SIR FREDERICK BANBURY (City of London)

said the power of the local education authority was not limited to Clause 1. It extended to other clauses in the Bill, and therefore if they desired to leave out the local education authority, and to put in another, it was absolutely necessary to prove that the substituted authority would take its place not in one clause but in all the clauses.

* THE CHAIRMAN

Under those circumstances we might have a Second Reading debate on many of the early Amendments. That would be entirely out of order, and I have given my ruling.

COLONEL KENYON-SLANEY

said he thought what he was saying was pertinent to the discussion. Of course the ruling which had been given limited him to the narrowest possible ground, and he did not know that he could do more than emphasise what he had already stated. The clause said that the local authority "shall not incur any expense in respect of the purchase of food to be supplied at such meals." The local authority was to have the power of initiating certain proceedings, and then of asking another body to carry out the unpleasant and invidious part of work which they had initiated. If the education authorities acted they should do so by machinery of their own and take proceedings on their own account.

* MR. LOUGH

said the Government had Amendments to propose on that point.

COLONEL KENYON-SLANEY

said they were accustomed to a procedure which left doubt as to what a Government Bill meant. There wore substantial reasons on grounds of good management, economy, and general public interest for the Amendment.

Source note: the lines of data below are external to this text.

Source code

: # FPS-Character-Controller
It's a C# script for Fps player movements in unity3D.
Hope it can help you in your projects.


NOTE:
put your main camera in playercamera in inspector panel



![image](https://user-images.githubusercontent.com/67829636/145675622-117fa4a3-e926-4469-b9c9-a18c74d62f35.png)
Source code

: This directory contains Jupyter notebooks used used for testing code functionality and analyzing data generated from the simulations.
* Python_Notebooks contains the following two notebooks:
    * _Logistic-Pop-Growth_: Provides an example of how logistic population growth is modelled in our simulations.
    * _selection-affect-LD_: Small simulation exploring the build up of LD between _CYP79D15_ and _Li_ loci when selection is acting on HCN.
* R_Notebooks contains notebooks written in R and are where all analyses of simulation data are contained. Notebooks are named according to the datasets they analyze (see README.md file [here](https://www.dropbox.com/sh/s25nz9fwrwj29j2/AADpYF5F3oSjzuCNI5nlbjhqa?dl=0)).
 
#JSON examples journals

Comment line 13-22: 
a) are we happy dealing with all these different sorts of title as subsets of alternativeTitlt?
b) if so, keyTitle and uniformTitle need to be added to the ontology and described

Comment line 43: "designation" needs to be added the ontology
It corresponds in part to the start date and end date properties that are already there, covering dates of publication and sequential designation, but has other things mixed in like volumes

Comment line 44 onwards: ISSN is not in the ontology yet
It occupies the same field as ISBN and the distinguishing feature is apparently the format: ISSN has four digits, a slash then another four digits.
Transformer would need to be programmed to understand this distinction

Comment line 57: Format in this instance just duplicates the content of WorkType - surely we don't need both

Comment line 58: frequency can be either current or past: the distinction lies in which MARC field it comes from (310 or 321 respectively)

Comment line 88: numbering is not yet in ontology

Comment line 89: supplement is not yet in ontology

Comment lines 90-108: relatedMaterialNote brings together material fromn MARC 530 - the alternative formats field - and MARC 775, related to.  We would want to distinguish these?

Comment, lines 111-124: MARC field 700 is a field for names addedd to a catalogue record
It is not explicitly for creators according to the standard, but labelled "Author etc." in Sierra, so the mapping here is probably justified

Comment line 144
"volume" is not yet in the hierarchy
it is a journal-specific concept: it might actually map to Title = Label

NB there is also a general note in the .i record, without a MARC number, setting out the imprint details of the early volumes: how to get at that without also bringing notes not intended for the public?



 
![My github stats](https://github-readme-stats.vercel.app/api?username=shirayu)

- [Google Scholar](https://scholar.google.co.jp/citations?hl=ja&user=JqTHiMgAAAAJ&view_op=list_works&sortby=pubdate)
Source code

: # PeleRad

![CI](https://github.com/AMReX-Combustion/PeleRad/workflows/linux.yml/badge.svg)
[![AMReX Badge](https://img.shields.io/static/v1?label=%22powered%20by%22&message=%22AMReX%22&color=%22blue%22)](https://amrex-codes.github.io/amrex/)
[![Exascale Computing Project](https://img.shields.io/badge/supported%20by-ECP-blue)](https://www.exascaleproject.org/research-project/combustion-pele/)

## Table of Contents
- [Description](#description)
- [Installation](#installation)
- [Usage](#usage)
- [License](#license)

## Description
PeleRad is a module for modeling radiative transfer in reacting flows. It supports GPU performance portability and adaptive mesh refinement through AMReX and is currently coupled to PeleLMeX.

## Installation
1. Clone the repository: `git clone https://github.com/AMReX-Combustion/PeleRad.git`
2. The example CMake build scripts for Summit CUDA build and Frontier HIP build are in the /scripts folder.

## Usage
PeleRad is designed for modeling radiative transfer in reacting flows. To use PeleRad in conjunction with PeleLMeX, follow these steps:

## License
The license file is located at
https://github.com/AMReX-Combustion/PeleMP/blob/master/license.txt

DR. MACNAMARA (Camberwell, N.)

opposed the Amendment. He pointed out that the Local Government Board Order issued last year, which invested the guardians with power to deal with hungry children, had been inoperative. He did not suppose that there had boon a dozen cases assisted in London, not because there was no necessity, but because the guardians did not want to carry it out. In one case where it had been largely operative it was carried out in a thoroughly vicious way in order that the parents might not come a second time. That was at Bradford, where the Local Government Board Order had been put in operation and meals provided. What was the result?

MR. HAROLD COX

Is it not the custom on the discussion of the first clause of a Bill in Committee to have something in the nature of a Second Reading debate?

THE CHAIRMAN

Certainly not.

DR. MACNAMARA

said the Bradford Board of Guardians had been compelled by popular opinion to put the order in operation. It was a matter of test at an election. The guardians immediately followed the matter up by suing the parent of each child who was assisted for threepence for every meal. A working man's wife was sometimes glad to have threepence for the whole family. It was a preposterous charge, and was solely intended to prevent parents from coming again to get assistance from the guardians for their hungry children. In these circumstances the Committee would not be justified in handing over these powers to the boards of guardians.

* SIR WILLIAM ANSON (Oxford University)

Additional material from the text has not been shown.